Rose embrassa la jeune baronne avec effusion, et la quitta. Cédant à une habitude d'enfant mutin, elle se donna le petit plaisir de laisser crier sa mère tout en se rendant avec lenteur à son appel. Puis elle se le reprocha et se mit à courir; mais elle ne put se résoudre à lui parler avant d'être tout à fait auprès d'elle: cette voix glapissante lui faisait l'effet d'un ton faux après la douce harmonie des paroles de Marcelle.

Encore fatiguée de son voyage, madame de Blanchemont se glissa dans le lit où reposait son enfant, et, tirant ses rideaux de toile d'orange à grands ramages, elle commençait à s'endormir sans songer aux revenants indispensables du vieux château, lorsqu'un bruit incompréhensible la força de prêter l'oreille et de se relever un peu émue.

DEUXIÈME JOURNÉE

XV.
LA RENCONTRE

Le bruit qui troublait le sommeil de notre héroïne était celui d'un corps quelconque passant et repassant à l'extérieur sur la porte de sa chambre avec une obstination et une maladresse singulières. Ce toucher était trop sec et trop inintelligent pour être celui d'une main humaine cherchant à trouver la serrure dans l'obscurité, et pourtant comme le bruit ne ressemblait pas à celui qu'eût pu faire un rat, Marcelle ne put s'arrêter à aucune autre hypothèse. Elle pensa que quelqu'un de la ferme couchait dans le vieux château, peut-être un serviteur ivre qui se trompait d'étage, et cherchait son gîte à tâtons. Se rappelant alors qu'elle n'avait pas ôté la clef de sa chambre, elle se leva afin de réparer cet oubli, aussitôt que la personne se serait éloignée. Mais le bruit continuait, et Marcelle n'osait entr'ouvrir la porte pour effectuer son dessein, dans la crainte, en se montrant, d'être insultée par quelque lourdaud. Cette petite anxiété commençait à devenir fort désagréable, lorsque la main incertaine s'impatienta, et gratta la porte, de telle façon que Marcelle crut reconnaître les griffes d'un chat, et, souriant de son émotion, elle se décida à ouvrir pour accueillir ou chasser cet habitué de son appartement. Mais à peine eut-elle entr'ouvert, avec un reste de précaution, que la porte fut repoussée sur elle avec violence, et que la folle s'offrit à ses regards sur le seuil de sa chambre.

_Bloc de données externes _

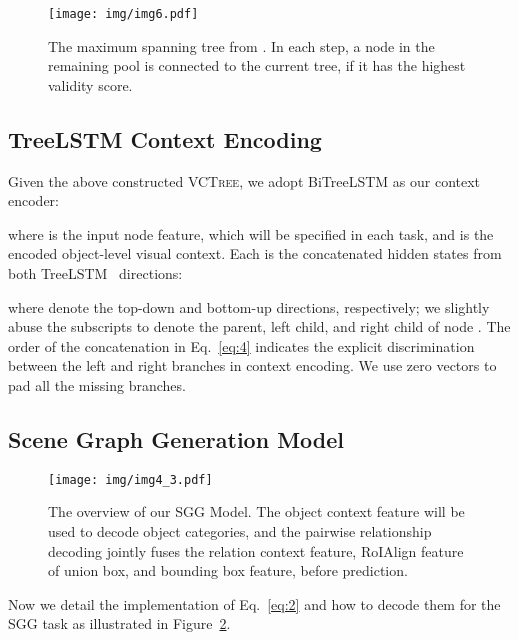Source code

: \documentclass[10pt,twocolumn,letterpaper]{article}
\begin{document}
\begin{figure}
   \begin{minipage}[b]{1.0\linewidth}
   \centerline{\texttt{[image: img/img6.pdf]}}
   \end{minipage}
   \caption{The maximum spanning tree from . In each step, a node in the remaining pool is connected to the current tree, if it has the highest validity score.}
   \vspace{-0.15in}
  \label{fig:3} \end{figure}

\subsection{TreeLSTM Context Encoding}
\label{subsection:3_2}
Given the above constructed \textsc{VCTree}, we adopt BiTreeLSTM as our context encoder:

where  is the input node feature, which will be specified in each task, and  is the encoded object-level visual context. Each  is the concatenated hidden states from both TreeLSTM~\cite{tai2015improved} directions:

where  denote the top-down and bottom-up directions, respectively; we slightly abuse the subscripts  to denote the parent, left child, and right child of node . The order of the concatenation  in Eq.~\eqref{eq:4} indicates the explicit discrimination between the left and right branches in context encoding. We use zero vectors to pad all the missing branches.




\subsection{Scene Graph Generation Model}
\label{subsection:3_3}

\begin{figure}
   \begin{minipage}[b]{1.0\linewidth}
   \centerline{\texttt{[image: img/img4\_3.pdf]}}
   \end{minipage}
   \caption{The overview of our SGG Model. The object context feature will be used to decode object categories, and the pairwise relationship decoding jointly fuses the relation context feature, RoIAlign feature of union box, and bounding box feature, before prediction.}
   \vspace{-0.1in}
   \label{fig:4} \end{figure}
Now we detail the implementation of Eq.~\eqref{eq:2} and how to decode them for the SGG task as illustrated in Figure~\ref{fig:4}. 
\end{document}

Cette visite parut à Marcelle la plus déplaisante des suppositions qu'elle aurait pu faire, et elle hésita si elle ne repousserait pas par la force ce personnage inquiétant, malgré ce qu'on lui avait dit de la tranquillité habituelle de sa démence. Mais le dégoût que lui inspirait l'état de malpropreté de cette malheureuse, et encore plus un sentiment de compassion, l'empêchèrent de s'arrêter à cette idée. La folle ne paraissait pas s'apercevoir de sa présence, et il était probable que, dans son goût pour la solitude, elle se retirerait aussitôt que Marcelle se ferait remarquer. Madame de Blanchemont jugea donc à propos d'attendre, et d'observer quelle serait la fantaisie de sa fâcheuse hôtesse, et reculant, elle alla s'asseoir sur le bord de son lit, dont elle ferma les rideaux derrière elle, afin qu'Edouard, s'il venait à s'éveiller, ne vit pas la vilaine femme dont il avait eu peur dans la garenne.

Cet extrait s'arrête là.